Anyway, what I really want ATM, is to be able to make a piece of code I can run very readily, without having to make a damn extension. Having it available by the context menu would be nice, but I can't find anything on programming that via javascript, I keep finding bloody web-design pages where people are emulating it in DHTML for their pages :( Having it available via hotkeys would be nice, but Firefox apparently doesn't give you the ability to do that. Getting the code via keymarks would be far too clunky in this case, really. So my best bet appears to be making a bookmarklet that's right at the top of the bookmarks menu.

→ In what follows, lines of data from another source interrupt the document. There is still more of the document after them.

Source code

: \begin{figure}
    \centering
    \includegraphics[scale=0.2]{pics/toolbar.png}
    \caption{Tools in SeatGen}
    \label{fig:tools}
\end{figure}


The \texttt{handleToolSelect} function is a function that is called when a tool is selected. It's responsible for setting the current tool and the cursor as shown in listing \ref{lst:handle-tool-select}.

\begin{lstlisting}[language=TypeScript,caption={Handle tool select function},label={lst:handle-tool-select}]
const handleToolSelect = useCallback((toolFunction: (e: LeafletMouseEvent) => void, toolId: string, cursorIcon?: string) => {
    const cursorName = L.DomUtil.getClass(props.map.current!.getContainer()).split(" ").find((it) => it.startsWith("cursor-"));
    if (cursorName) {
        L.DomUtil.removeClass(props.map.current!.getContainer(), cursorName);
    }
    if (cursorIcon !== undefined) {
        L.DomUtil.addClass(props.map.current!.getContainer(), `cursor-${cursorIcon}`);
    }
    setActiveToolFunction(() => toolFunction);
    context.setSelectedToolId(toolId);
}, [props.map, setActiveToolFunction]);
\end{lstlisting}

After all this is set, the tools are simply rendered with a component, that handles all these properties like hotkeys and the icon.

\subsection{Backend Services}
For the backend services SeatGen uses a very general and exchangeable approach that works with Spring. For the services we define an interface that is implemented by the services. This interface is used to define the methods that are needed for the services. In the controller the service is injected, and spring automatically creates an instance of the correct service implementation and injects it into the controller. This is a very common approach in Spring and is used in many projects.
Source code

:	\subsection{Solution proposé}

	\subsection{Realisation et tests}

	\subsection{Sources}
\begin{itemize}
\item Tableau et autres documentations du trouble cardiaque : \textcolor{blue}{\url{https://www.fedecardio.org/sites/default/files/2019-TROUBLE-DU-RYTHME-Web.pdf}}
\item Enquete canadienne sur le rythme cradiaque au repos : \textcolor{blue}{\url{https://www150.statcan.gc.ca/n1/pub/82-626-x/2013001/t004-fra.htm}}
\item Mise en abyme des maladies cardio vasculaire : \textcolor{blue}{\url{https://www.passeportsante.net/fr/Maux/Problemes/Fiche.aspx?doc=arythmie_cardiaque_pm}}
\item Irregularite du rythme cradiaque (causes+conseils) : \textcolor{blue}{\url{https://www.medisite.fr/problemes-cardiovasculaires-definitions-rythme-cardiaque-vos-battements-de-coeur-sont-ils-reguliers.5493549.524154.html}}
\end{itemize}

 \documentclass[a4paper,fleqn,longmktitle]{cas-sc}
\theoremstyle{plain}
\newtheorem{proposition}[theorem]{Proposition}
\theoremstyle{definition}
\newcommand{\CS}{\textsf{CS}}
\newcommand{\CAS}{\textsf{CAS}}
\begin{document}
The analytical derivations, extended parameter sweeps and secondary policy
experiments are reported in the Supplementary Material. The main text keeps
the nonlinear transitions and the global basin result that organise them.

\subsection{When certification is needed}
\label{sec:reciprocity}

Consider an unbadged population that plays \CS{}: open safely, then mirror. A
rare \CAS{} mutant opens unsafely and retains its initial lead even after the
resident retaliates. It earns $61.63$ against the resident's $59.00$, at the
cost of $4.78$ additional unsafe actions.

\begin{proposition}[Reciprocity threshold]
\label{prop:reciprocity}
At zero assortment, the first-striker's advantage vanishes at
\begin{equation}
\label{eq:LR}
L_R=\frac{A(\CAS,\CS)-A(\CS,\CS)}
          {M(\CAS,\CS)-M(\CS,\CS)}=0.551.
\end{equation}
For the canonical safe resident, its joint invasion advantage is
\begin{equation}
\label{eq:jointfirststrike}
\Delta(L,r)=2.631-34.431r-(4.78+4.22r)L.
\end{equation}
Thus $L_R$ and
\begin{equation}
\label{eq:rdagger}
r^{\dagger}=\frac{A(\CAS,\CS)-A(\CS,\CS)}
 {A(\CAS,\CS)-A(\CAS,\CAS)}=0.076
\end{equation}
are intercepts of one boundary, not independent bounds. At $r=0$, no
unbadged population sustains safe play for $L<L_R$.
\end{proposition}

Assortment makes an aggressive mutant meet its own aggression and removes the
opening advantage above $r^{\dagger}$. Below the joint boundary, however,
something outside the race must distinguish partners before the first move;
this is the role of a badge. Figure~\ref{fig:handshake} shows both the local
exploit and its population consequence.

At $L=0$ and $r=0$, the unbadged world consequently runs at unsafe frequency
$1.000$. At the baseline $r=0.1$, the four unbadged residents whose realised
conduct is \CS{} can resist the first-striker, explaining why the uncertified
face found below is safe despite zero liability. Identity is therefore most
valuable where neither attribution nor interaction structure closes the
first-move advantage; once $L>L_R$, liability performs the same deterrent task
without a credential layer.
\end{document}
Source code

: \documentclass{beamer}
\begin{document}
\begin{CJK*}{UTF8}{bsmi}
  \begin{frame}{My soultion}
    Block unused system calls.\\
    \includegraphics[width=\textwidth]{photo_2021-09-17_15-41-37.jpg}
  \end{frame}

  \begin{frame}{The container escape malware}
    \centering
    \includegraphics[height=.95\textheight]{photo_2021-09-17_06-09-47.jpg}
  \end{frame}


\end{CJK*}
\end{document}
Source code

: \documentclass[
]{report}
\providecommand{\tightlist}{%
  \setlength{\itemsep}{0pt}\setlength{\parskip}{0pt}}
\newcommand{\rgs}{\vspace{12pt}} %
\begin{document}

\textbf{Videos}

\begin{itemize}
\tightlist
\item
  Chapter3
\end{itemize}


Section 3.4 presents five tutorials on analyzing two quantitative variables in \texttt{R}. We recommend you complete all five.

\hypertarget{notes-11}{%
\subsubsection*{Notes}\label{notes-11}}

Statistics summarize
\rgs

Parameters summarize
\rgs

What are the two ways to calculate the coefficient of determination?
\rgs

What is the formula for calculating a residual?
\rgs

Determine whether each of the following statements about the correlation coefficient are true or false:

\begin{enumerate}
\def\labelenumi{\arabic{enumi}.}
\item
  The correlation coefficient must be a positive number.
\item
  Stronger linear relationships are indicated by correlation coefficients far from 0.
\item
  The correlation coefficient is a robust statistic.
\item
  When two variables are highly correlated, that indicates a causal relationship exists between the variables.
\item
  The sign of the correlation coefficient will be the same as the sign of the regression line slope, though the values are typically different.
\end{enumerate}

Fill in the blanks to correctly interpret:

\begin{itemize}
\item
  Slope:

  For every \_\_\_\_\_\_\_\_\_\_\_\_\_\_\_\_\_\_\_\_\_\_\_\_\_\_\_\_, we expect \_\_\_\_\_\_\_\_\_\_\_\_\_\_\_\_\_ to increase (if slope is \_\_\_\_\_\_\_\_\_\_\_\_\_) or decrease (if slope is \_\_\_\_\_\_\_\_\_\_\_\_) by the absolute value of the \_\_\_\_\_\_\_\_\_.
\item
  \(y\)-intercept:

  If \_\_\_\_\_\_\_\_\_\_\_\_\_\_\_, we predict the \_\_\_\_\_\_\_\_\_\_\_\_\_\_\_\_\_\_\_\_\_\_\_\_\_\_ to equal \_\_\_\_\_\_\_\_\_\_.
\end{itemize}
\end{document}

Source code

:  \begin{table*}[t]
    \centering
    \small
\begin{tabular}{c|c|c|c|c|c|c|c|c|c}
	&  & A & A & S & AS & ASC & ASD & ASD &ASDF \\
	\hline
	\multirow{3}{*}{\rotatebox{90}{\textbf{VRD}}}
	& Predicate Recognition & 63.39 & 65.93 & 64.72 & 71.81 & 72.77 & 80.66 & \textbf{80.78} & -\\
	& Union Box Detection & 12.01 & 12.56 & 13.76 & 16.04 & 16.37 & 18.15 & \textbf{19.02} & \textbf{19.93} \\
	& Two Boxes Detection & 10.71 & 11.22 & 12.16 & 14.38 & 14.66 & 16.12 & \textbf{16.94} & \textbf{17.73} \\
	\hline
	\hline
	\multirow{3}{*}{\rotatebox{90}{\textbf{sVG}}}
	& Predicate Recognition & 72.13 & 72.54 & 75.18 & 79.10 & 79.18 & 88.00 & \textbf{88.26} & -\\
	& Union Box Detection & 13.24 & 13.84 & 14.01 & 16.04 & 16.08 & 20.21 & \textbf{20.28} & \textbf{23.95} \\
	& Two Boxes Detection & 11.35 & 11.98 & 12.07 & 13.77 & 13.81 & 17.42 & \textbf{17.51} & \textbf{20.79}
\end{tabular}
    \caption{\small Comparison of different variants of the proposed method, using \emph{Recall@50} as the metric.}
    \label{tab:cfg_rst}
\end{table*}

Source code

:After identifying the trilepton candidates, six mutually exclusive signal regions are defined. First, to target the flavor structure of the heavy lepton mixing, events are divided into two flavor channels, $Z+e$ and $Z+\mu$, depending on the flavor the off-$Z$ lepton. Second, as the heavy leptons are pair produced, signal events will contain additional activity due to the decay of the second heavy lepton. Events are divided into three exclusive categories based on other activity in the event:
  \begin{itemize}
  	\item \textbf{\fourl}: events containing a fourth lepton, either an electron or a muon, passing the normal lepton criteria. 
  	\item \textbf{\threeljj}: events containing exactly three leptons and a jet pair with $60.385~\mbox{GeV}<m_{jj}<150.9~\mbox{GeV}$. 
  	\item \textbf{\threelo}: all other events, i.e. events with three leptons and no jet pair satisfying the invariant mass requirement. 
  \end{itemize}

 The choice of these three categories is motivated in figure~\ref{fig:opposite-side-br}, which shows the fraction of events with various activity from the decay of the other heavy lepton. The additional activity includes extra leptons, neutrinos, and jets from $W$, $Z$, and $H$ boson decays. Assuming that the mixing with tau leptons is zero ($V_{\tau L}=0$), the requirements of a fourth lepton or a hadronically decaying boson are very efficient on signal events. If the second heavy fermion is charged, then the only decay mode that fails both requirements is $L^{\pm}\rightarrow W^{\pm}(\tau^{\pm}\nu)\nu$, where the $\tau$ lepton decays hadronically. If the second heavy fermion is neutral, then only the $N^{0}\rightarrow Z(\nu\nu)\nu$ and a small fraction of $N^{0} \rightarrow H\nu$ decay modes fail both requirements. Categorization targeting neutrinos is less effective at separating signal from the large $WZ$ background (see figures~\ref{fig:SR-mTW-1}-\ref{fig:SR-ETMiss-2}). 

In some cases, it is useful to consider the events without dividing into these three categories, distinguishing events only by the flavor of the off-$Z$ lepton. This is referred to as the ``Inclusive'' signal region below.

(AH! Or, I could reenable the bookmarks toolbar, and put the bookmarklet in there??)
Now I just have to find something useful about the bloody things!!
Well I found these, quite informative.
javascript:void(prompt('pants','no')) was a little bit of test code I did, pops up a dialogue box with a field, with default text in there. If you leave out the void(), it loads a page after with the result of the prompt instead. If you leave out the 2nd argument to the prompt, there is no default text. I ought to see if there's other options for this sort of thing, it'd be nice to have a multi-field dialogue.
In terms of code to go in them, AJAX code would be very useful for what I want to do, interfacing with a local CGI app, run on my own machine. Most probably not full-on XML Ajax, just a bunch of fields in most cases. Or I suppose I could add bookmarklet interfaces to the web-apps here on Neologue.
Meanwhile, these links really belong on a page about making FF Extensions, which I'm not in any mood to try making.